‘It was a rainy morning in Glasgow as we set out for our walking tour. But the sun seemed to pop out now and then to announce its presence. “This is so typical of Scotland,” said every Glaswegian who I met with a friendly smile. The heart of Glasgow lies in its people who are called Glaswegians or the Weegies. And although the accent referred to as the Glasgow patter may be a wee difficult to follow initially, the communication was filled with warmth. No wonder the tag line for the city reads, ” People make Glasgow.” My guide however laughed and told me, ” Try asking any Glaswegian for directions. First, they will tell you their life story, then they will expect you to share yours, and then they will flood you with recommendations and suggestions and finally remember that you had asked them for directions. ” And that set the tone for our walking tour as I explored 48 hours in Glasgow. It is not my first visit to Scotland as I have been to Edinburgh before, but this is my maiden visit to Glasgow, which is one of the places to see in Scotland and is one of the erstwhile trading hubs and ports of the United Kingdom. My walking tour began in the George Square, the city centre and one of the places to visit in Glasgow, where we get a dose of the city’s history.
Glasgow was originally founded by the patron saint and missionary, St Mungo and he built a small church here. It was then referred to as Glas Gu or the “dear green place.” The Glasgow Cathedral stands here today and it is the oldest building in Glasgow. The origins of the University of Glasgow which was established in the 15th century is connected to the cathedral, as the initial classes were held in its precinct. Built in the Scottish Gothic style, the oldest cathedral of Scotland houses the tomb of the patron saint in its lower crypt and is one of the places to see in Glasgow, The Museum of St Mungo is located close by. The patron saint is remembered in the Coat of Arms while a nursery rhyme reminds people of the miracles he performed.
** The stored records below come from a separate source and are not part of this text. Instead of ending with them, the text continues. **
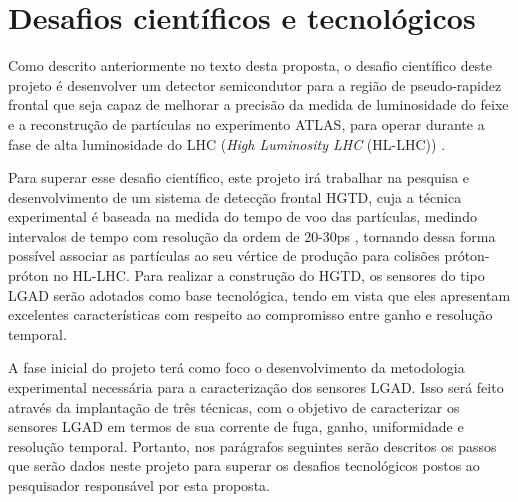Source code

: \chapter{Desafios científicos e tecnológicos}

Como descrito anteriormente no texto desta proposta, o desafio científico deste projeto é desenvolver um detector semicondutor para a região de pseudo-rapidez frontal que seja capaz de melhorar a precisão da medida de luminosidade do feixe e a reconstrução de partículas no experimento ATLAS, para operar durante a fase de alta luminosidade do LHC ({\it High Luminosity LHC} (HL-LHC)) \cite{HL_LHC,tdr}. 

Para superar esse desafio científico, este projeto irá trabalhar na pesquisa e desenvolvimento de um sistema de detecção frontal HGTD, cuja a técnica experimental é baseada na medida do tempo de voo das partículas, medindo intervalos de tempo com resolução da ordem de 20-30ps \cite{tdr}, tornando dessa forma possível associar as partículas ao seu vértice de produção para colisões próton-próton no HL-LHC. Para realizar a construção do HGTD, os sensores do tipo LGAD serão adotados como base tecnológica, tendo em vista que eles apresentam excelentes características com respeito ao compromisso entre ganho e resolução temporal. 
\thispagestyle{plain}

A fase inicial do projeto terá como foco o desenvolvimento da metodologia experimental necessária para a caracterização dos sensores LGAD. Isso será feito através da implantação de três técnicas, com o objetivo de caracterizar os sensores LGAD em termos de sua corrente de fuga, ganho, uniformidade e resolução temporal. Portanto, nos parágrafos seguintes serão descritos os passos que serão dados neste projeto para superar os desafios tecnológicos postos ao pesquisador responsável por esta proposta.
I heard the verse virtually everywhere.
Here’s the bird that never flew.
Here’s the tree that never grew.
Here’s the bell that never rang.
Here’s the fish that never swam
Located on the banks of the River Clyde, Glasgow was essentially a fishing hamlet which slowly evolved into a trading port as the Tobacco Lords created a deep water port on the Firth of Clyde, or at the mouth of the river. The town slowly became a hub for shipbuilding along the banks of the river and even today, one can see the old shipyards. Apparently it was once producing half of Britain’s shipping in terms of tonnage. The heritage shipping tour is one of the things to do in Glasgow if you have just 48 hours in Glasgow,
Glasgow is the entry point to Scotland’s beautiful Highlands and Lowlands surrounded by lochs and vales and is rich in legends and stories. And yet, Glasgow itself has so much to showcase – from art and architecture to museums and monuments, distilleries to fine dining. If you are looking for an itinerary for 48 hours in Glasgow, then here are some of the experiences, trails and tours and places to see in Glasgow.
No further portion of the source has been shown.